#### [The task]
Would you please copy each line of the data in which the string "global" occurs?
(Beginning of Source data)
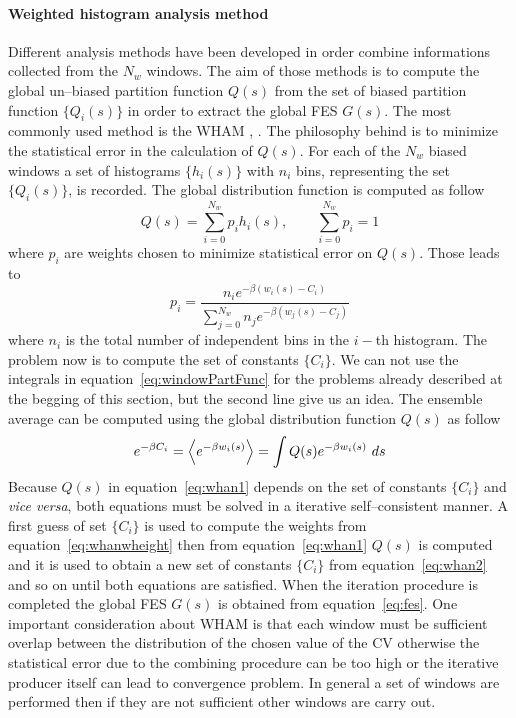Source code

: \paragraph{\textbf{Weighted histogram analysis method}} Different analysis methods have been developed in order combine informations collected from the $N_w$ windows. The aim of those methods is to compute the global un--biased partition function $Q(s)$ from the set of biased partition function $\{Q_i(s)\}$ in order to extract the global \ac{FES} $G(s)$. The most commonly used method is the \ac{WHAM} \cite{WHAM}, \cite{gWHAM}. The philosophy behind is to minimize the statistical error in the calculation of $Q(s)$. For each of the $N_w$ biased windows a set of histograms $\{h_i(s)\}$ with $n_i$ bins, representing the set $\{Q_i(s)\}$, is recorded. The global distribution function is computed as follow
\begin{equation}
	Q(s) = \sum_{i=0}^{N_w} p_i h_i(s), \qquad \sum_{i=0}^{N_w} p_i = 1
	\label{eq:whan1}
\end{equation}
where $p_i$ are weights chosen to minimize statistical error on $Q(s)$. Those leads to
\begin{equation}
	p_i = \frac{n_ie^{-\beta (w_i(s) - C_i)}}{\sum_{j=0}^{N_w} n_je^{-\beta (w_j(s) - C_j)}}
	\label{eq:whanwheight}
\end{equation}
where $n_i$ is the total number of independent bins in the $i-$th histogram. The problem now is to compute the set of constants $\{C_i\}$. We can not use the integrals in equation~\eqref{eq:windowPartFunc} for the problems already described at the begging of this section, but the second line give us an idea. The ensemble average can be computed using the global distribution function $Q(s)$ as follow
\begin{equation}
	e^{-\beta C_i} = \left \langle e^{-\beta w_i(s)} \right \rangle = \int Q(s) e^{-\beta w_i(s)}\ ds
	\label{eq:whan2}
\end{equation} 
Because $Q(s)$ in equation~\eqref{eq:whan1} depends on the set of constants $\{C_i\}$ and \textit{vice versa}, both equations must be solved in a iterative self--consistent manner. A first guess of set $\{C_i\}$ is used to compute the weights from equation~\eqref{eq:whanwheight} then from equation~\eqref{eq:whan1} $Q(s)$ is computed and it is used to obtain a new set of constants $\{C_i\}$ from equation~\eqref{eq:whan2} and so on until both equations are satisfied. When the iteration procedure is completed the global \ac{FES} $G(s)$ is obtained from equation~\eqref{eq:fes}. One important consideration about \ac{WHAM} is that each window must be sufficient overlap between the distribution of the chosen value of the \ac{CV} otherwise the statistical error due to the combining procedure can be too high or the iterative producer itself can lead to convergence problem. In general a set of windows are performed then if they are not sufficient other windows are carry out.

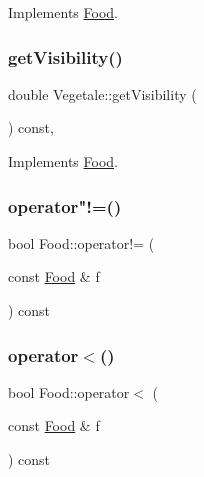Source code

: Implements \hyperlink{classFood_a9bafe4a8c954c8e99395f25c19cc3eed_a9bafe4a8c954c8e99395f25c19cc3eed}{Food}.

\mbox{\label{classVegetale_a4e4528535441df5619648d279ad81306_a4e4528535441df5619648d279ad81306}} 
\subsubsection{\texorpdfstring{get\+Visibility()}{getVisibility()}}
{\footnotesize\ttfamily double Vegetale\+::get\+Visibility (\begin{DoxyParamCaption}{ }\end{DoxyParamCaption}) const\hspace{0.3cm}{\ttfamily [override]}, {\ttfamily [virtual]}}



Implements \hyperlink{classFood_a81af14eff9dc5ce73dae309f04b20ccd_a81af14eff9dc5ce73dae309f04b20ccd}{Food}.

\mbox{\label{classFood_abf50e88ce6cc0db8c43dfb42d2978b01_abf50e88ce6cc0db8c43dfb42d2978b01}} 
\subsubsection{\texorpdfstring{operator"!=()}{operator!=()}}
{\footnotesize\ttfamily bool Food\+::operator!= (\begin{DoxyParamCaption}\item[{const \hyperlink{classFood}{Food} \&}]{f }\end{DoxyParamCaption}) const\hspace{0.3cm}{\ttfamily [inherited]}}

\mbox{\label{classFood_ac0c1ef5c9608080ae7e0bbb6375f92ce_ac0c1ef5c9608080ae7e0bbb6375f92ce}} 
\subsubsection{\texorpdfstring{operator$<$()}{operator<()}}
{\footnotesize\ttfamily bool Food\+::operator$<$ (\begin{DoxyParamCaption}\item[{const \hyperlink{classFood}{Food} \&}]{f }\end{DoxyParamCaption}) const\hspace{0.3cm}{\ttfamily [inherited]}}

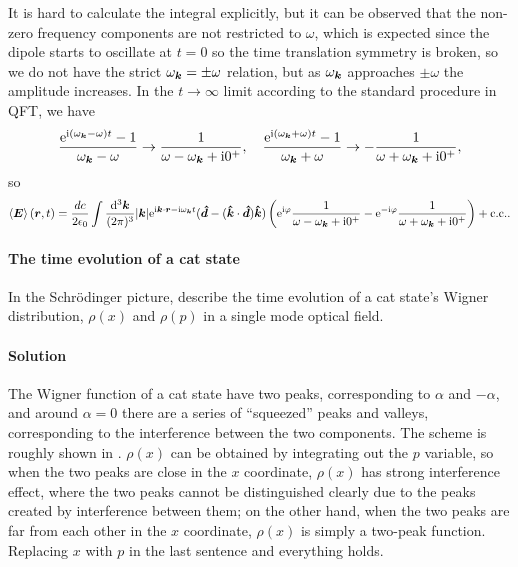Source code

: \documentclass[hyperref, a4paper]{article}
\newcommand*{\ii}{\mathrm{i}}
\newcommand*{\ee}{\mathrm{e}}
\begin{document}
It is hard to calculate the integral explicitly, but it can be observed that the non-zero frequency components are not restricted to $\omega$, which is expected since the dipole starts to oscillate at $t=0$ so the time translation symmetry is broken, so we do not have the strict $\omega_{\vb*{k}} = \pm \omega$ relation, but as $\omega_{\vb*{k}}$ approaches $\pm \omega$ the amplitude increases.
In the $t \to \infty$ limit according to the standard procedure in QFT, we have 
\[
    \frac{\ee^{\ii (\omega_{\vb*{k}} - \omega) t} - 1}{\omega_{\vb*{k}} - \omega}  \to \frac{1}{\omega - \omega_{\vb*{k}} + \ii 0^+}, \quad \frac{\ee^{\ii (\omega_{\vb*{k}} + \omega) t} - 1}{\omega_{\vb*{k}} + \omega} \to - \frac{1}{\omega + \omega_{\vb*{k}} + \ii 0^+},
\]
so 
\begin{equation}
    \expval{\vb*{E}}(\vb*{r}, t) = \frac{d c}{2 \epsilon_0 } \int \frac{\dd[3]{\vb*{k}}}{(2\pi)^3} \abs{\vb*{k}} \ee^{\ii \vb*{k} \cdot \vb*{r} - \ii \omega_{\vb*{k}} t} (\vu*{d} - (\vu*{k} \cdot \vu*{d}) \vu*{k}) \left( \ee^{\ii \varphi} \frac{1}{\omega - \omega_{\vb*{k}} + \ii 0^+} - \ee^{- \ii \varphi} \frac{1}{\omega + \omega_{\vb*{k}} + \ii 0^+} \right) + \text{c.c.}.
\end{equation}

\paragraph{The time evolution of a cat state} In the Schrödinger picture, describe the time evolution of a cat state's Wigner distribution, $\rho(x)$ and $\rho(p)$ in a single mode optical field.

\paragraph{Solution} The Wigner function of a cat state have two peaks, corresponding to $\alpha$ and $-\alpha$, and around $\alpha = 0$ there are a series of ``squeezed'' peaks and valleys, corresponding to the interference between the two components.
The scheme is roughly shown in .
$\rho(x)$ can be obtained by integrating out the $p$ variable, so when the two peaks are close in the $x$ coordinate, $\rho(x)$ has strong interference effect, where the two peaks cannot be distinguished clearly due to the peaks created by interference between them; on the other hand, when the two peaks are far from each other in the $x$ coordinate, $\rho(x)$ is simply a two-peak function.
Replacing $x$ with $p$ in the last sentence and everything holds.
\end{document}
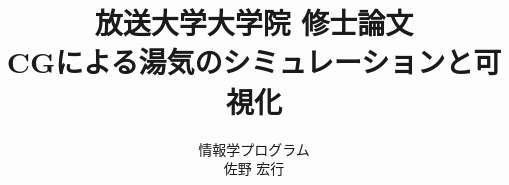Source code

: \usepackage[dvipdfmx]{graphicx}
\usepackage[margin=30mm]{geometry}
\usepackage{url}
\usepackage{amsmath}
\usepackage[subrefformat=parens]{subcaption}

\pagestyle{plain}


\title{放送大学大学院 修士論文 \\ CGによる湯気のシミュレーションと可視化}
\author{情報学プログラム\\ 佐野 宏行}
\maketitle
\tableofcontents
\newpage
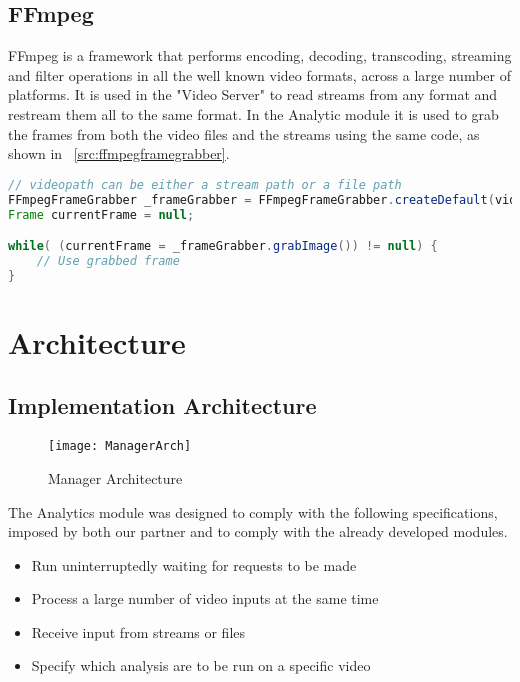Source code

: \subsection{FFmpeg}
FFmpeg is a framework that performs encoding, decoding, transcoding, streaming and filter operations in all the well known video formats, across a large number of platforms. It is used in the "Video Server" to read streams from any format and restream them all to the same format. In the Analytic module it is used to grab the frames from both the video files and the streams using the same code, as shown in ~\ref{src:ffmpegframegrabber}.

\begin{lstlisting}[float,language=Java, label={src:ffmpegframegrabber}, caption=FFmpegFrameGrabber usage example] 
// videopath can be either a stream path or a file path
FFmpegFrameGrabber _frameGrabber = FFmpegFrameGrabber.createDefault(videopath);
Frame currentFrame = null;

while( (currentFrame = _frameGrabber.grabImage()) != null) {
	// Use grabbed frame
}
\end{lstlisting}

\section{Architecture}

\subsection{Implementation Architecture}

\begin{figure}[h]
  \begin{center}
    \leavevmode
    \texttt{[image: ManagerArch]}
    \caption{Manager Architecture}
    \label{fig:manager_arch}
  \end{center}
\end{figure}


The Analytics module was designed to comply with the following specifications, imposed by both our partner and to comply with the already developed modules. 

\begin{itemize}
	\item Run uninterruptedly waiting for requests to be made
	\item Process a large number of video inputs at the same time
	\item Receive input from streams or files
	\item Specify which analysis are to be run on a specific video
\end{itemize}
(End of Source data)
#### [Solution for this task]
: \paragraph{\textbf{Weighted histogram analysis method}} Different analysis methods have been developed in order combine informations collected from the $N_w$ windows. The aim of those methods is to compute the global un--biased partition function $Q(s)$ from the set of biased partition function $\{Q_i(s)\}$ in order to extract the global \ac{FES} $G(s)$. The most commonly used method is the \ac{WHAM} \cite{WHAM}, \cite{gWHAM}. The philosophy behind is to minimize the statistical error in the calculation of $Q(s)$. For each of the $N_w$ biased windows a set of histograms $\{h_i(s)\}$ with $n_i$ bins, representing the set $\{Q_i(s)\}$, is recorded. The global distribution function is computed as follow
where $n_i$ is the total number of independent bins in the $i-$th histogram. The problem now is to compute the set of constants $\{C_i\}$. We can not use the integrals in equation~\eqref{eq:windowPartFunc} for the problems already described at the begging of this section, but the second line give us an idea. The ensemble average can be computed using the global distribution function $Q(s)$ as follow
Because $Q(s)$ in equation~\eqref{eq:whan1} depends on the set of constants $\{C_i\}$ and \textit{vice versa}, both equations must be solved in a iterative self--consistent manner. A first guess of set $\{C_i\}$ is used to compute the weights from equation~\eqref{eq:whanwheight} then from equation~\eqref{eq:whan1} $Q(s)$ is computed and it is used to obtain a new set of constants $\{C_i\}$ from equation~\eqref{eq:whan2} and so on until both equations are satisfied. When the iteration procedure is completed the global \ac{FES} $G(s)$ is obtained from equation~\eqref{eq:fes}. One important consideration about \ac{WHAM} is that each window must be sufficient overlap between the distribution of the chosen value of the \ac{CV} otherwise the statistical error due to the combining procedure can be too high or the iterative producer itself can lead to convergence problem. In general a set of windows are performed then if they are not sufficient other windows are carry out.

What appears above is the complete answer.